WORK ORDER
Wherever the word "Civil" shows up in the data, report the line it sits in.

*** TASK INPUTS Section Begins ***

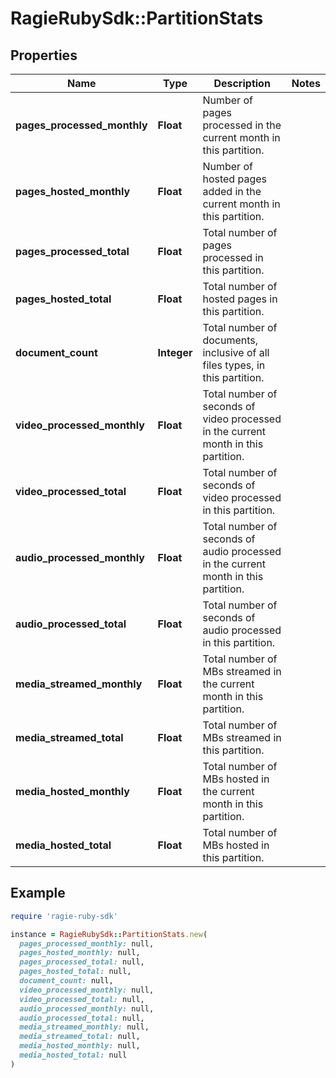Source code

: # RagieRubySdk::PartitionStats

## Properties

| Name | Type | Description | Notes |
| ---- | ---- | ----------- | ----- |
| **pages_processed_monthly** | **Float** | Number of pages processed in the current month in this partition. |  |
| **pages_hosted_monthly** | **Float** | Number of hosted pages added in the current month in this partition. |  |
| **pages_processed_total** | **Float** | Total number of pages processed in this partition. |  |
| **pages_hosted_total** | **Float** | Total number of hosted pages in this partition. |  |
| **document_count** | **Integer** | Total number of documents, inclusive of all files types, in this partition. |  |
| **video_processed_monthly** | **Float** | Total number of seconds of video processed in the current month in this partition. |  |
| **video_processed_total** | **Float** | Total number of seconds of video processed in this partition. |  |
| **audio_processed_monthly** | **Float** | Total number of seconds of audio processed in the current month in this partition. |  |
| **audio_processed_total** | **Float** | Total number of seconds of audio processed in this partition. |  |
| **media_streamed_monthly** | **Float** | Total number of MBs streamed in the current month in this partition. |  |
| **media_streamed_total** | **Float** | Total number of MBs streamed in this partition. |  |
| **media_hosted_monthly** | **Float** | Total number of MBs hosted in the current month in this partition. |  |
| **media_hosted_total** | **Float** | Total number of MBs hosted in this partition. |  |

## Example

```ruby
require 'ragie-ruby-sdk'

instance = RagieRubySdk::PartitionStats.new(
  pages_processed_monthly: null,
  pages_hosted_monthly: null,
  pages_processed_total: null,
  pages_hosted_total: null,
  document_count: null,
  video_processed_monthly: null,
  video_processed_total: null,
  audio_processed_monthly: null,
  audio_processed_total: null,
  media_streamed_monthly: null,
  media_streamed_total: null,
  media_hosted_monthly: null,
  media_hosted_total: null
)
```

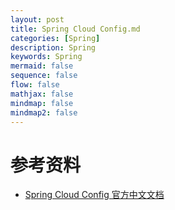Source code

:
 ```yaml
---
layout: post
title: Spring Cloud Config.md
categories: [Spring]
description: Spring
keywords: Spring
mermaid: false
sequence: false
flow: false
mathjax: false
mindmap: false
mindmap2: false
---
```

# 参考资料
- [Spring Cloud Config 官方中文文档](https://www.springcloud.cc/spring-cloud-config.html)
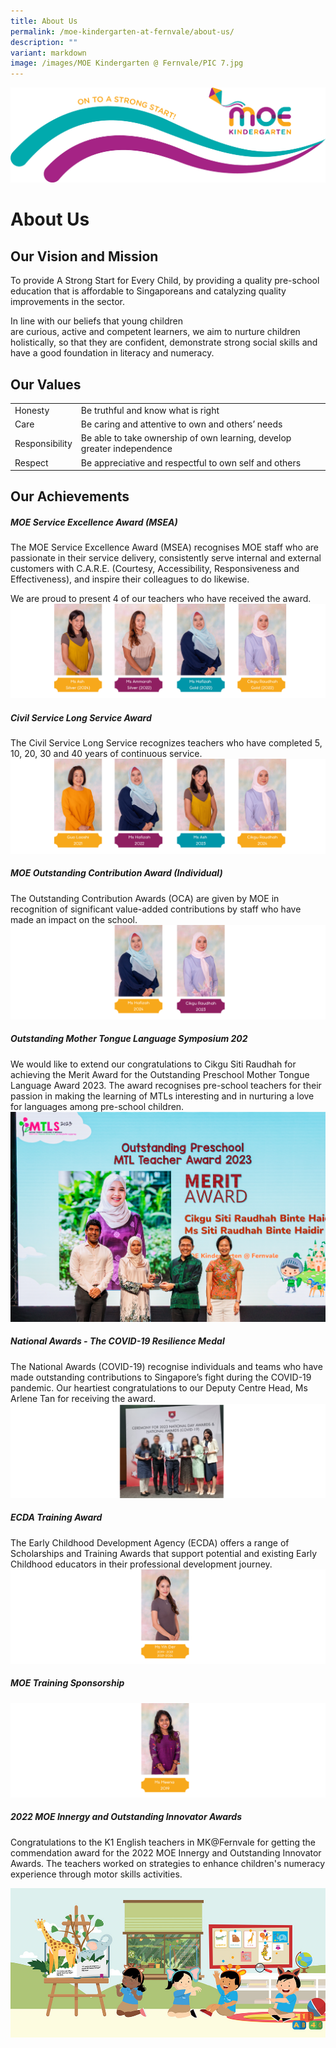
 ```yaml
---
title: About Us
permalink: /moe-kindergarten-at-fernvale/about-us/
description: ""
variant: markdown
image: /images/MOE Kindergarten @ Fernvale/PIC 7.jpg
---
```

![](/images/MOE%20Kindergarten%20@%20Fernvale/MK_Vision__On_to_a_strong_start_.jpg)
# About Us
## Our Vision and Mission  
To provide A Strong Start for Every Child, by providing a quality pre-school education that is affordable to Singaporeans and catalyzing quality improvements in the sector.  

In line with our beliefs that young children are curious, active and competent learners, we aim to nurture children holistically, so that they are confident, demonstrate strong social skills and have a good foundation in literacy and numeracy.

## Our Values 

|       |                                   |
|----------------|--------------------------------------------------------------------------|
| Honesty        |  Be truthful and know what is right                                      |
| Care           |  Be caring and attentive to own and others’ needs                        |
| Responsibility |  Be able to take ownership of own learning, develop greater independence |
| Respect        |  Be appreciative and respectful to own self and others                   |


## Our Achievements
##### MOE Service Excellence Award (MSEA)
The MOE Service Excellence Award (MSEA) recognises MOE staff who are passionate in their service delivery, consistently serve internal and external customers with C.A.R.E. (Courtesy, Accessibility, Responsiveness and Effectiveness), and inspire their colleagues to do likewise.

We are proud to present 4 of our teachers who have received the award. 
![](/images/MOE%20Kindergarten%20@%20Fernvale/MSEA.png)


##### Civil Service Long Service Award
The Civil Service Long Service recognizes teachers who have completed 5, 10, 20, 30 and 40 years of continuous service.
![](/images/MOE%20Kindergarten%20@%20Fernvale/Long_Service.png)



##### MOE Outstanding Contribution Award (Individual)
The Outstanding Contribution Awards (OCA) are given by MOE in recognition of significant value-added contributions by staff who have made an impact on the school.
![](/images/MOE%20Kindergarten%20@%20Fernvale/Oustanding_Contribution_award.svg)

##### Outstanding Mother Tongue Language Symposium 202
We would like to extend our congratulations to Cikgu Siti Raudhah for achieving the Merit Award for the Outstanding Preschool Mother Tongue Language Award 2023.
The award recognises pre-school teachers for their passion in making the learning of MTLs interesting and in nurturing a love for languages among pre-school children. 
![](/images/MOE%20Kindergarten%20@%20Fernvale/MTLS_2023_278.jpg)

##### National Awards - The COVID-19 Resilience Medal
The National Awards (COVID-19) recognise individuals and teams who have made outstanding contributions to Singapore’s fight during the COVID-19 pandemic. Our heartiest congratulations to our Deputy Centre Head, Ms Arlene Tan for receiving the award. 
![](/images/MOE%20Kindergarten%20@%20Fernvale/4.svg)

##### ECDA Training Award
The Early Childhood Development Agency (ECDA) offers a range of Scholarships and Training Awards that support potential and existing Early Childhood educators in their professional development journey.
![](/images/MOE%20Kindergarten%20@%20Fernvale/6.svg)

##### MOE Training Sponsorship
![](/images/MOE%20Kindergarten%20@%20Fernvale/5.svg)

##### 2022 MOE Innergy and Outstanding Innovator Awards
Congratulations to the K1 English teachers in MK@Fernvale for getting the commendation award for the 2022 MOE Innergy and Outstanding Innovator Awards. The teachers worked on strategies to enhance children's numeracy experience through motor skills activities.

![](/images/MOE%20Kindergarten%20@%20Fernvale/MK_Graphic_1.jpg)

*** TASK INPUTS Section Ends ***

RESULT OF THE EXERCISE
##### Civil Service Long Service Award
The Civil Service Long Service recognizes teachers who have completed 5, 10, 20, 30 and 40 years of continuous service.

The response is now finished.